Herodotus, The Histories -Extract- Labyrinth of Egypt

It has twelve courts covered in, with gates facing one another, six upon the North side and six upon the South, one after another. and the same wall surrounds them all outside; and there are in it two kinds of chambers, the one kind below the ground and the other above upon these, three thousand in number, of each kind fifteen hundred. The upper set of chambers we ourselves saw, going through them, and we tell of them having looked upon them with our own eyes. The chambers under ground we heard about only; for the Egyptians who had charge of them were not willing on any account to show them, saying that here were the sepulchres of the kings who had first built this labyrinth and of the sacred crocodiles. Accordingly we speak of the chambers below by what we received from hearsay, while those above we saw ourselves and found them to be the works beyond the human. For the passages through the chambers, and the goings this way and that way through the courts, which were admirably adorned, afforded endless matter for marvel, as we went through from a court to the chambers beyond it, and from the chambers to colonnades, and from the colonnades to other rooms, and then from the chambers again to other courts. Over the whole of these is a roof made of stone like the walls; and the walls are covered with figures carved upon them. each court being surrounded with pillars of white stone fitted together most perfectly; and at the end of the labyrinth, by the corner of it, there is a pyramid of 240 feet, upon which large figures are carved, and into this there is an underground way.

A labyrinth, with an underground level and an adjacent pyramid? That’s a megadungeon right here!

Herodotus, The Histories – Extract – The Gate of the Dead Queen

This same queen [Nitocris] also contrived a snare of the following kind: — Over that gate of the city through which the greatest number of people passed she set up for herself a tomb above the very gate itself. And on the tomb she engraved writing which said: « If any of the kings of Babylon who come after me shall be in want of wealth, let him open my tomb and take as much as he desires; but let him not open it for no other cause, if he be not in want; for that will not be the better way. » This tomb was undisturbed until the kingdom came to Dareios; but to Dareios it seemed that it was a monstrous thing not to make any use of this gate, and also, when there was money lying there, not to take it, considering the inscription itself invited him to do so. Now he would not make any use of this gate because the corpse would have been above his head as he drove through. He then, I say, opened the tomb and found not indeed money but the corpse, with writing which said: « If you had not been insatiable for wealth and basely covetous, you would not have opened the resting-place of the dead. »

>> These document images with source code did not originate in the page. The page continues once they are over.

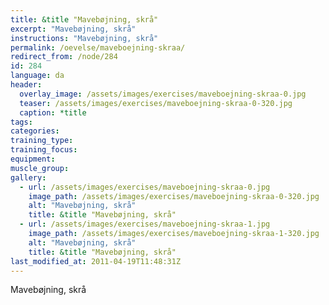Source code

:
 ```yaml
---
title: &title "Mavebøjning, skrå"
excerpt: "Mavebøjning, skrå"
instructions: "Mavebøjning, skrå"
permalink: /oevelse/maveboejning-skraa/
redirect_from: /node/284
id: 284
language: da
header:
  overlay_image: /assets/images/exercises/maveboejning-skraa-0.jpg
  teaser: /assets/images/exercises/maveboejning-skraa-0-320.jpg
  caption: *title
tags:
categories:
training_type: 
training_focus: 
equipment:
muscle_group:
gallery:
  - url: /assets/images/exercises/maveboejning-skraa-0.jpg
    image_path: /assets/images/exercises/maveboejning-skraa-0-320.jpg
    alt: "Mavebøjning, skrå"
    title: &title "Mavebøjning, skrå"
  - url: /assets/images/exercises/maveboejning-skraa-1.jpg
    image_path: /assets/images/exercises/maveboejning-skraa-1-320.jpg
    alt: "Mavebøjning, skrå"
    title: &title "Mavebøjning, skrå"
last_modified_at: 2011-04-19T11:48:31Z
---
```


Mavebøjning, skrå
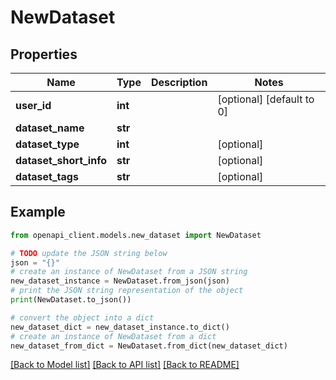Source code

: # NewDataset


## Properties

Name | Type | Description | Notes
------------ | ------------- | ------------- | -------------
**user_id** | **int** |  | [optional] [default to 0]
**dataset_name** | **str** |  | 
**dataset_type** | **int** |  | [optional] 
**dataset_short_info** | **str** |  | [optional] 
**dataset_tags** | **str** |  | [optional] 

## Example

```python
from openapi_client.models.new_dataset import NewDataset

# TODO update the JSON string below
json = "{}"
# create an instance of NewDataset from a JSON string
new_dataset_instance = NewDataset.from_json(json)
# print the JSON string representation of the object
print(NewDataset.to_json())

# convert the object into a dict
new_dataset_dict = new_dataset_instance.to_dict()
# create an instance of NewDataset from a dict
new_dataset_from_dict = NewDataset.from_dict(new_dataset_dict)
```
[[Back to Model list]](../README.md#documentation-for-models) [[Back to API list]](../README.md#documentation-for-api-endpoints) [[Back to README]](../README.md)



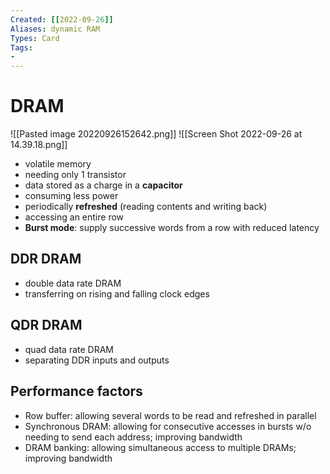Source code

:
 ```yaml
---
Created: [[2022-09-26]]
Aliases: dynamic RAM
Types: Card
Tags: 
- 
---
```

# DRAM
![[Pasted image 20220926152642.png]]
![[Screen Shot 2022-09-26 at 14.39.18.png]]
- volatile memory
- needing only 1 transistor
- data stored as a charge in a **capacitor**
- consuming less power
- periodically **refreshed** (reading contents and writing back)
- accessing an entire row
- **Burst mode**: supply successive words from a row with reduced latency

## DDR DRAM
- double data rate DRAM
- transferring on rising and falling clock edges

## QDR DRAM
- quad data rate DRAM
- separating DDR inputs and outputs

## Performance factors
- Row buffer: allowing several words to be read and refreshed in parallel
- Synchronous DRAM: allowing for consecutive accesses in bursts w/o needing to send each address; improving bandwidth
- DRAM banking: allowing simultaneous access to multiple DRAMs; improving bandwidth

This is neat. But I can’t help but think that in lieu of this mild disapproval it should have ended with a terrible world-shattering curse!

Herodotus, The Histories – Extract – Babylon, Lady of the Tower

[…] and in the midst of the temple precinct is built a solid tower measuring 606 feet both in length and in breadth, and on this tower another tower has been erected, and another again upon this, and so on up to the number of eight towers. An ascent to these has been built running outside round about all the towers; and when one reaches about the middle of the ascent one finds a stopping-place and seats to rest upon, on which those who ascend sit down and rest: and on the top of the last tower there is a large sanctuary, and in this cell a large couch is laid, well covered, and by it is placed a golden table. No image is there set up nor does any human being spend the night there except only one woman of the natives of the place, whomsoever the god shall choose from all the women, as say the Chaldeans who are the priests of this god.

I wonder, is Babylon’s the original archetype of a « princess » locked in (atop) a tower?